A line belongs in the answer if it contains "because"; copy every such line from the entries below.

========

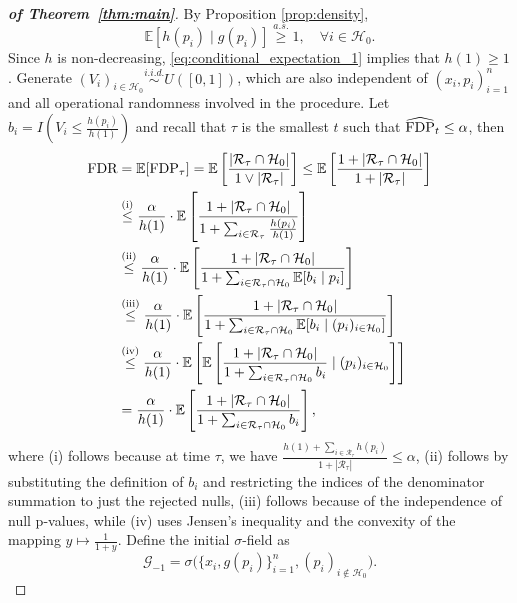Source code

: \documentclass{biometrika}
\newcommand{\cH}{\mathcal{H}}
\newcommand{\cG}{\mathcal{G}}
\newcommand{\cR}{\mathcal{R}}
\newcommand{\hFDP}{\widehat{\textnormal{FDP}}}
\newcommand{\FDP}{\textnormal{FDP}}
\newcommand{\FDR}{\textnormal{FDR}}
\newcommand{\E}{\mathbb{E}}
\newcommand{\1}{\mathbf{1}}
\begin{document}
\begin{proof}[\textbf{of Theorem~\ref{thm:main}}]
\label{sec:proof-thm1}
By Proposition \ref{prop:density}, 
\begin{equation}\label{eq:conditional_expectation_1}
\E[h(p_i)\mid g(p_i)]\stackrel{a.s.}{\ge} 1,\quad \forall i\in \cH_{0}.
\end{equation}
Since $h$ is non-decreasing, \eqref{eq:conditional_expectation_1} implies that $h(1)\ge 1$. Generate $(V_{i})_{i\in \cH_{0}}\stackrel{i.i.d.}{\sim} U([0, 1])$, which are also independent of $(x_{i}, p_{i})_{i=1}^{n}$ and all operational randomness involved in the procedure. Let $b_i = I(V_i\le \frac{h(p_{i})}{h(1)})$ and recall that $\tau$ is the smallest $t$ such that $\hFDP_{t}\le \alpha$, then
\begin{align*}
\FDR & = \E [\FDP_\tau ] = \E\left[ \frac{|\cR_\tau \cap \cH_{0}|}{1\vee |\cR_\tau |}\right]\le \E\left[ \frac{1 + |\cR_\tau \cap \cH_{0}|}{1 + |\cR_\tau |}\right]\\
& \stackrel{(\mathrm{i})}{\le} \frac{\alpha}{h(1)}\cdot \E\left[ \frac{1 + |\cR_\tau \cap \cH_{0}|}{1 + \sum_{i\in \cR_{\tau}}\frac{h(p_{i})}{h(1)}}\right]\\
& \stackrel{(\mathrm{ii})}{\le} \frac{\alpha}{h(1)}\cdot \E\left[ \frac{1 + |\cR_{\tau}\cap \cH_{0}|}{1 + \sum_{i\in \cR_{\tau}\cap\cH_{0}}\E[b_{i} \mid p_{i}]}\right]\\
& \stackrel{(\mathrm{iii})}{\le} \frac{\alpha}{h(1)}\cdot \E\left[ \frac{1 + |\cR_{\tau}\cap \cH_{0}|}{1 + \sum_{i\in \cR_{\tau}\cap\cH_{0}}\E[b_{i} \mid (p_{i})_{i\in \cH_{0}}]}\right]\\
& \stackrel{(\mathrm{iv})}{\le} \frac{\alpha}{h(1)} \cdot \E\left[\E\left[ \frac{1 + |\cR_{\tau}\cap \cH_{0}|}{1 + \sum_{i\in \cR_{\tau}\cap\cH_{0}}b_{i}} \mid (p_{i})_{i\in \cH_{0}}\right]\right]\\
& = \frac{\alpha}{h(1)} \cdot \E\left[ \frac{1 + |\cR_{\tau}\cap \cH_{0}|}{1 + \sum_{i\in \cR_{\tau}\cap\cH_{0}}b_{i}} \right],
\end{align*}
where (i) follows because at time $\tau$, we have $\frac{h(1) + \sum_{i \in \cR_{\tau}} h(p_i)}{1 + |\cR_\tau|} \leq \alpha$, (ii) follows by substituting the definition of $b_i$ and restricting the indices of the denominator summation to just the rejected nulls, (iii) follows because of the independence of null p-values, while (iv) uses Jensen's inequality and the convexity of the mapping $y\mapsto \frac{1}{1 + y}$. Define the initial $\sigma$-field as
\[\cG_{-1} = \sigma\bigg( \{x_{i}, g(p_{i})\}_{i=1}^{n}, (p_{i})_{i\not\in \cH_{0}}\bigg).\]

\end{proof}
\end{document}
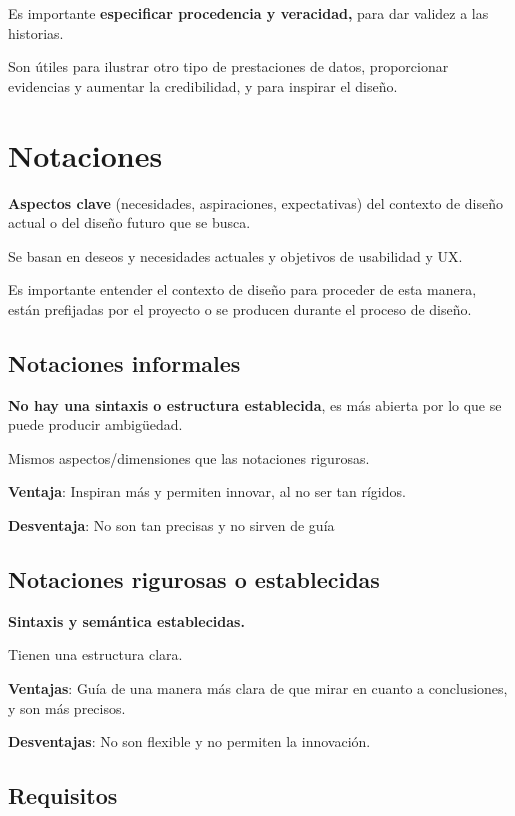 \documentclass[12pt, twoside, openright]{report} %
\begin{document}
Es importante \textbf{especificar procedencia y veracidad,} para dar
validez a las historias.

Son útiles para ilustrar otro tipo de prestaciones de datos,
proporcionar evidencias y aumentar la credibilidad, y para inspirar el
diseño.

\section{Notaciones}

\textbf{Aspectos clave} (necesidades, aspiraciones, expectativas) del
contexto de diseño actual o del diseño futuro que se busca.

Se basan en deseos y necesidades actuales y objetivos de usabilidad y
UX.

Es importante entender el contexto de diseño para proceder de esta
manera, están prefijadas por el proyecto o se producen durante el
proceso de diseño.

\subsection{Notaciones informales}

\textbf{No hay una sintaxis o estructura establecida}, es más abierta
por lo que se puede producir ambigüedad.

Mismos aspectos/dimensiones que las notaciones rigurosas.

\textbf{Ventaja}: Inspiran más y permiten innovar, al no ser tan
rígidos.

\textbf{Desventaja}: No son tan precisas y no sirven de guía

\subsection{Notaciones rigurosas o establecidas}

\textbf{Sintaxis y semántica establecidas.}

Tienen una estructura clara.

\textbf{Ventajas}: Guía de una manera más clara de que mirar en cuanto a
conclusiones, y son más precisos.

\textbf{Desventajas}: No son flexible y no permiten la innovación.

\subsection{Requisitos}
\end{document}
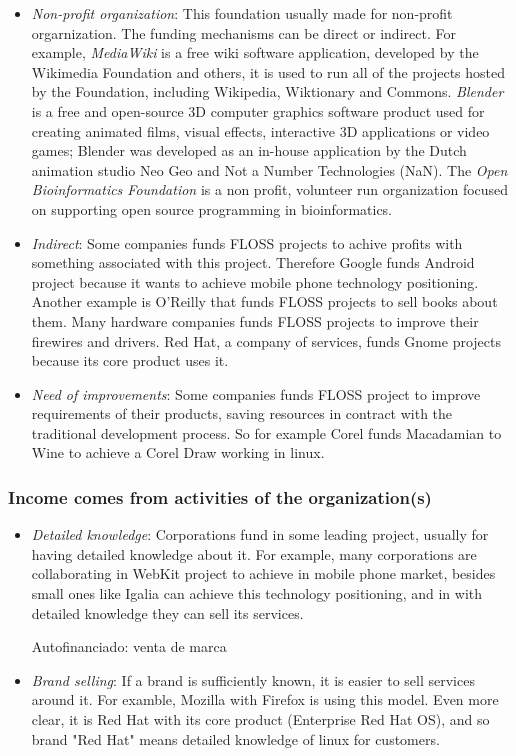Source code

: 			\begin{itemize}	
			\item \emph{Non-profit organization}: This foundation usually made for non-profit orgarnization. The funding mechanisms can be direct or indirect.  For example, \emph{MediaWiki} is a free wiki software application, developed by the Wikimedia Foundation and others, it is used to run all of the projects hosted by the Foundation, including Wikipedia, Wiktionary and Commons. \emph{Blender} is a free and open-source 3D computer graphics software product used for creating animated films, visual effects, interactive 3D applications or video games; Blender was developed as an in-house application by the Dutch animation studio Neo Geo and Not a Number Technologies (NaN). The \emph{Open Bioinformatics Foundation} is a non profit, volunteer run organization focused on supporting open source programming in bioinformatics. 
			\item \emph{Indirect}: Some companies funds FLOSS projects to achive profits with something associated with this project. Therefore Google funds Android project because it wants to achieve mobile phone technology positioning. Another example is O'Reilly that funds FLOSS projects to sell books about them. Many hardware companies funds FLOSS projects to improve their firewires and drivers. Red Hat, a company of services, funds Gnome projects because its core product uses it.
			
			\item \emph{Need of improvements}: Some companies funds FLOSS project to improve requirements of their products, saving resources in contract with the traditional development process. So for example Corel funds Macadamian to Wine to achieve a Corel Draw working in linux.
			
			\end{itemize}
		
		\subsubsection{Income comes from activities of the organization(s)}
			\begin{itemize}	
				\item \emph{Detailed knowledge}: Corporations fund in some leading project, usually for having detailed knowledge about it. For example, many corporations are collaborating in WebKit project to achieve in mobile phone market, besides small ones like Igalia can achieve this technology positioning, and in with detailed knowledge they can sell its services.

Autofinanciado: venta de marca
				\item \emph{Brand selling}: If a brand is sufficiently known, it is easier to sell services around it. For examble, Mozilla with Firefox is using this model. Even more clear, it is Red Hat with its core product (Enterprise Red Hat OS), and so brand "Red Hat" means detailed knowledge of linux for customers.

			\end{itemize}
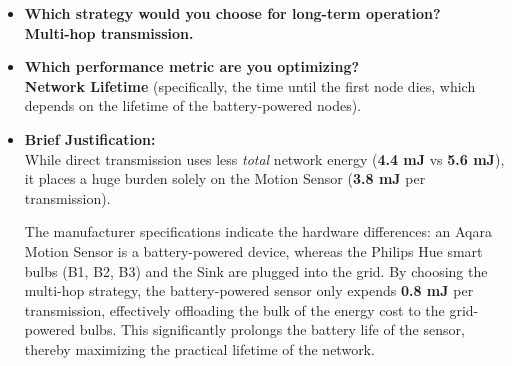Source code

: \documentclass[11pt]{article}
\begin{document}
\begin{itemize}
    \item \textbf{Which strategy would you choose for long-term operation?}\\
    \textbf{Multi-hop transmission.}

    \item \textbf{Which performance metric are you optimizing?}\\
    \textbf{Network Lifetime} (specifically, the time until the first node dies, which depends on the lifetime of the battery-powered nodes).

    \item \textbf{Brief Justification:}\\
    While direct transmission uses less \textit{total} network energy (\textbf{4.4 mJ} vs \textbf{5.6 mJ}), it places a huge burden solely on the Motion Sensor (\textbf{3.8 mJ} per transmission). 
    
    The manufacturer specifications indicate the hardware differences: an Aqara Motion Sensor is a battery-powered device, whereas the Philips Hue smart bulbs (B1, B2, B3) and the Sink are plugged into the grid. By choosing the multi-hop strategy, the battery-powered sensor only expends \textbf{0.8 mJ} per transmission, effectively offloading the bulk of the energy cost to the grid-powered bulbs. This significantly prolongs the battery life of the sensor, thereby maximizing the practical lifetime of the network.
\end{itemize}
\end{document}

========

**WRITTEN ANSWER:**
where (i) follows because at time $\tau$, we have $\frac{h(1) + \sum_{i \in \cR_{\tau}} h(p_i)}{1 + |\cR_\tau|} \leq \alpha$, (ii) follows by substituting the definition of $b_i$ and restricting the indices of the denominator summation to just the rejected nulls, (iii) follows because of the independence of null p-values, while (iv) uses Jensen's inequality and the convexity of the mapping $y\mapsto \frac{1}{1 + y}$. Define the initial $\sigma$-field as
			\item \emph{Indirect}: Some companies funds FLOSS projects to achive profits with something associated with this project. Therefore Google funds Android project because it wants to achieve mobile phone technology positioning. Another example is O'Reilly that funds FLOSS projects to sell books about them. Many hardware companies funds FLOSS projects to improve their firewires and drivers. Red Hat, a company of services, funds Gnome projects because its core product uses it.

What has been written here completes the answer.